Warnke weighs impact of US nuclear-freeze movement

Sen. Alan Cranston of California seems to think he can win the Democratic presidential nomination by making a pro-nuclear-freeze position a central part of his campaign.

But current evidence from opinion polls and in the news media indicates that Mr. Cranston may be riding that issue too hard. Most Americans are not yet rallying behind a nuclear freeze - at least not with an intensity that would of itself win a nomination and turn an election.

Paul Warnke, the former US arms negotiator and arms control expert, provides some help in measuring the impact of the freeze movement in this country.

He supports a freeze, he says. But he makes it clear that he's no ''purist,'' someone who wants an immediate unilaterial US freeze.

Instead, Mr. Warnke says he favors a succession of steps as a prelude to a freeze, much as Sens. Edward M. Kennedy (D) of Massachusetts and Mark O. Hatfield (R) of Oregon do. And he stresses that the ''procedures that would be necessary to verify a production freeze have not as yet been developed.''

Warnke says he does believe the nuclear-freeze movement in the United States has been effective even to the point where ''politicians have to respond.'' Further, he says he feels that no candidate, Democrat or Republican, ''could run on an anti-arms-control platform'' in 1984 and win.

But when asked about Cranston's use of nuclear-arms control as the centerpiece of his candidacy, Warnke says (while affirming his belief that many Americans are rallying behind freeze issues): ''(The pro-freeze issue is) not going to be enough to win the nomination for anybody.''

Actually, Senator Kennedy was the first potential Democratic candidate to pounce on the pro-freeze issue. And, at first, there were Kennedy supporters who seemed certain that he had found, as some called it, ''the big issue'' - the one that could carry him to the presidency. But if Kennedy had any such hopes from this issue, he soon revised his estimates.

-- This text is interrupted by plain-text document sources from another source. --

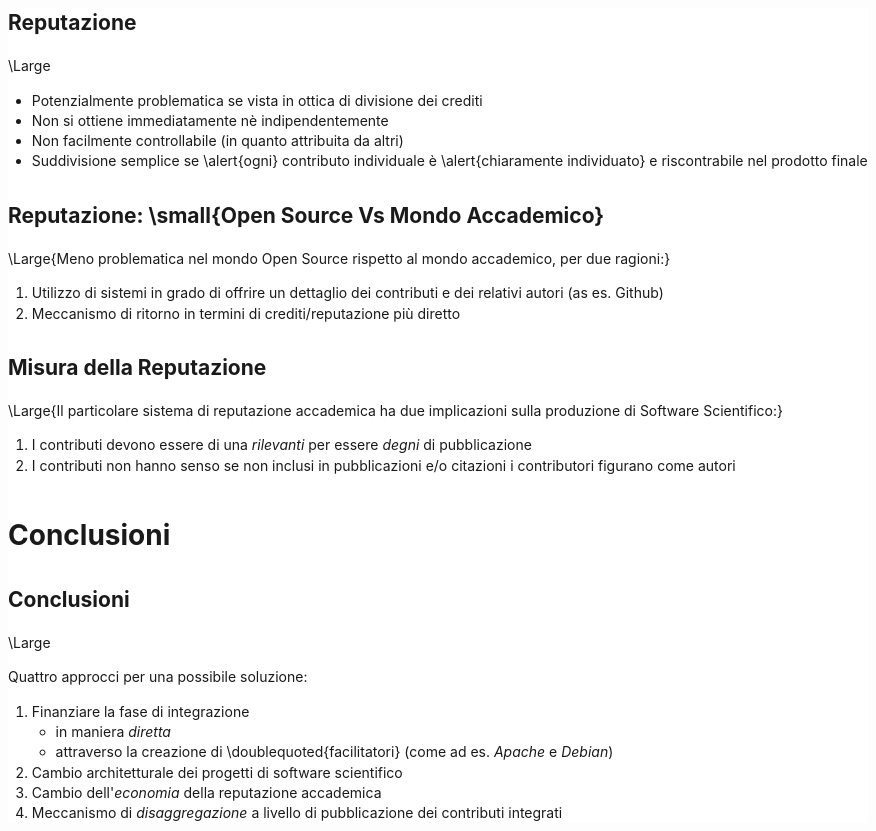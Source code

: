 ## Reputazione

\Large

*	Potenzialmente problematica se vista in ottica di divisione dei crediti
*	Non si ottiene immediatamente nè indipendentemente
*	Non facilmente controllabile (in quanto attribuita da altri)
*	Suddivisione semplice se \alert{ogni} contributo individuale è \alert{chiaramente individuato} e riscontrabile nel prodotto finale

## Reputazione: \small{Open Source Vs Mondo Accademico}

\Large{Meno problematica nel mondo Open Source rispetto al mondo accademico, per due ragioni:}

1. 	Utilizzo di sistemi in grado di offrire un dettaglio dei contributi e dei relativi autori (as es. Github)
2. 	Meccanismo di ritorno in termini di crediti/reputazione più diretto

## Misura della Reputazione

\Large{Il particolare sistema di reputazione accademica ha due implicazioni sulla produzione di Software Scientifico:}

1. 	I contributi devono essere di una *rilevanti* per essere *degni* di pubblicazione
2. 	I contributi non hanno senso se non inclusi in pubblicazioni e/o citazioni i contributori figurano come autori

# Conclusioni

## Conclusioni



\Large

Quattro approcci per una possibile soluzione:

1. 	Finanziare la fase di integrazione
	- 	in maniera _diretta_ 
	- 	attraverso la creazione di \doublequoted{facilitatori} (come ad es. *Apache* e *Debian*)
2. 	Cambio architetturale dei progetti di software scientifico
3. 	Cambio dell'_economia_ della reputazione accademica 
4. 	Meccanismo di _disaggregazione_ a livello di pubblicazione dei contributi integrati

Warnke says he is convinced President Reagan is responding to pressure from the nuclear-freeze movement. He sees it in what he considers to be a softening of the President's criticisms of the Soviet leaders. And he sees it elsewhere:

''It is interesting to read, for example,'' he says, ''the current defense-posture statement as compared with last year's. I think that maybe we haven't changed their (the administration's) minds - but we have changed their form of address.''

At one point a reporter asked Warnke: ''Do you rule out a Reagan nuclear-arms compromise initiative?''

''No, I do not,'' he said. ''And it does seem to me, from reports I have read in the papers, that the vice-president has kept that option open.''

Looking at the political side: How would you view Mr. Reagan's ability to carry through on such a compromise with the Soviets?

Oh, there's no question but what he could carry through on a compromise. For one thing, he's commander in chief. And you're talking here about the deployment of American weapons in Western Europe. I can think of nothing that comes more clearly under his discretion.

As a conservative, wouldn't Reagan have an advantage over a liberal president - in terms of getting agreement to a missile compromise of this nature?

He clearly would. He certainly wouldn't lose any of the Democratic votes (in the Senate) that Carter would have lost with the Salt II treaty. And he would pick up a lot of the Republican votes that we (Warnke was President Carter's arms negotiator) could not get in 1979 for SALT II. If the President would say, ''this is what I want to do and this is the agreement I want you to approve,'' it is inconceivable to me that he would not win by a resounding majority - except for some extreme right-wing Kooks, that's all.